### [YOUR GOAL]
Please give the number of lines in the entries below that hold "medium", with no other words.
+++ MATERIAL SHOWN
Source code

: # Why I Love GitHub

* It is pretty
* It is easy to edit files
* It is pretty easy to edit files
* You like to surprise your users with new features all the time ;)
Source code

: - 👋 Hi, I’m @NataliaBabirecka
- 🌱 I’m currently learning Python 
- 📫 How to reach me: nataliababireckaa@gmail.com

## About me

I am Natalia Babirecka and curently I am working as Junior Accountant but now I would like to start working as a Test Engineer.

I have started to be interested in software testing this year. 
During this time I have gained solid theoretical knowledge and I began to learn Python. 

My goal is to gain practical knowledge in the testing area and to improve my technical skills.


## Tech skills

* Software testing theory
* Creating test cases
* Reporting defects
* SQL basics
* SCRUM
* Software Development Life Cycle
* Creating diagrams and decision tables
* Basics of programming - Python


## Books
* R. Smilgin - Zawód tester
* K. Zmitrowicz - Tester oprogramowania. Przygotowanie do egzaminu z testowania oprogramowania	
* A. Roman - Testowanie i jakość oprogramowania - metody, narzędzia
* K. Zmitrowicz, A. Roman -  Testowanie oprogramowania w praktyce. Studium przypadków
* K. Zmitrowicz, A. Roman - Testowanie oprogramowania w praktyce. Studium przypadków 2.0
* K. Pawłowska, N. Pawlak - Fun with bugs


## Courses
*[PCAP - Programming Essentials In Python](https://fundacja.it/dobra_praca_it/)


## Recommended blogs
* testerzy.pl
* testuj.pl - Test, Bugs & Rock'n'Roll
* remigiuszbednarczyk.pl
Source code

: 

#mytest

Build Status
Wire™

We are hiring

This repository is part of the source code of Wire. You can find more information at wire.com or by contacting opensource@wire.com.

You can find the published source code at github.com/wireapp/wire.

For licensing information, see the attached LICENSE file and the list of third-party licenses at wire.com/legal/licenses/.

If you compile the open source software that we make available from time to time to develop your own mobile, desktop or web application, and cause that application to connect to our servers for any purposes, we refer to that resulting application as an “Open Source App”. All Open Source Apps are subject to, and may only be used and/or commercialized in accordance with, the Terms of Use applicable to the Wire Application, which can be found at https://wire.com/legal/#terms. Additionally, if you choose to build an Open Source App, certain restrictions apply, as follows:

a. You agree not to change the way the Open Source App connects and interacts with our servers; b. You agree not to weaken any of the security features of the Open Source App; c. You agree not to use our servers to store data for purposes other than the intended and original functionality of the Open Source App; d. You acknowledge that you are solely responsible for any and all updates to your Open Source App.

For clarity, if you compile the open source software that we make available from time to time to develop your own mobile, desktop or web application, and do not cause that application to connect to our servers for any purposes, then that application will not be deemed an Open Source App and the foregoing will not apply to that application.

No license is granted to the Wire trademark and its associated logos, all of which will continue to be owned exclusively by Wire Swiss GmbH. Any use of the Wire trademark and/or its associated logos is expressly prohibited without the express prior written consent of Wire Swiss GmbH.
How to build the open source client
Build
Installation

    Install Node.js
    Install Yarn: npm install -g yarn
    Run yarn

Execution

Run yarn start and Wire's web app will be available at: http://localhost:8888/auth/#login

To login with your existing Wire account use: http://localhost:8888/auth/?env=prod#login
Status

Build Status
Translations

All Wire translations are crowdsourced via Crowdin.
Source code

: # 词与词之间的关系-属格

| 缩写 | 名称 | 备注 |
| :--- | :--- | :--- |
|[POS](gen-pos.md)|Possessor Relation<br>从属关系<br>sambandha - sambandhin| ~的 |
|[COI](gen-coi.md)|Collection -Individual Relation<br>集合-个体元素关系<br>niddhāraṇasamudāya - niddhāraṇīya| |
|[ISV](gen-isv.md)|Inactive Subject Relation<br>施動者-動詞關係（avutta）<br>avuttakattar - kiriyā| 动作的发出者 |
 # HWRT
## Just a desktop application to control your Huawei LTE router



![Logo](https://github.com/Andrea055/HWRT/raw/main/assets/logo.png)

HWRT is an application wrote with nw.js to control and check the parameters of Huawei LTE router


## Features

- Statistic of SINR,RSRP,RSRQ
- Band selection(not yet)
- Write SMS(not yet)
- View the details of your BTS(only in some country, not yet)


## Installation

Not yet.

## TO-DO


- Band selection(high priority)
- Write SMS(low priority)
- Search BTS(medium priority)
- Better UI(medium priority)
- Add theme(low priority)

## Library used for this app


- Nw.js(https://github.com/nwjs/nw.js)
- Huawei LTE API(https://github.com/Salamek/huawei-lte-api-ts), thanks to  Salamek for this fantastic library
++++++
### [FINAL ANSWER]
2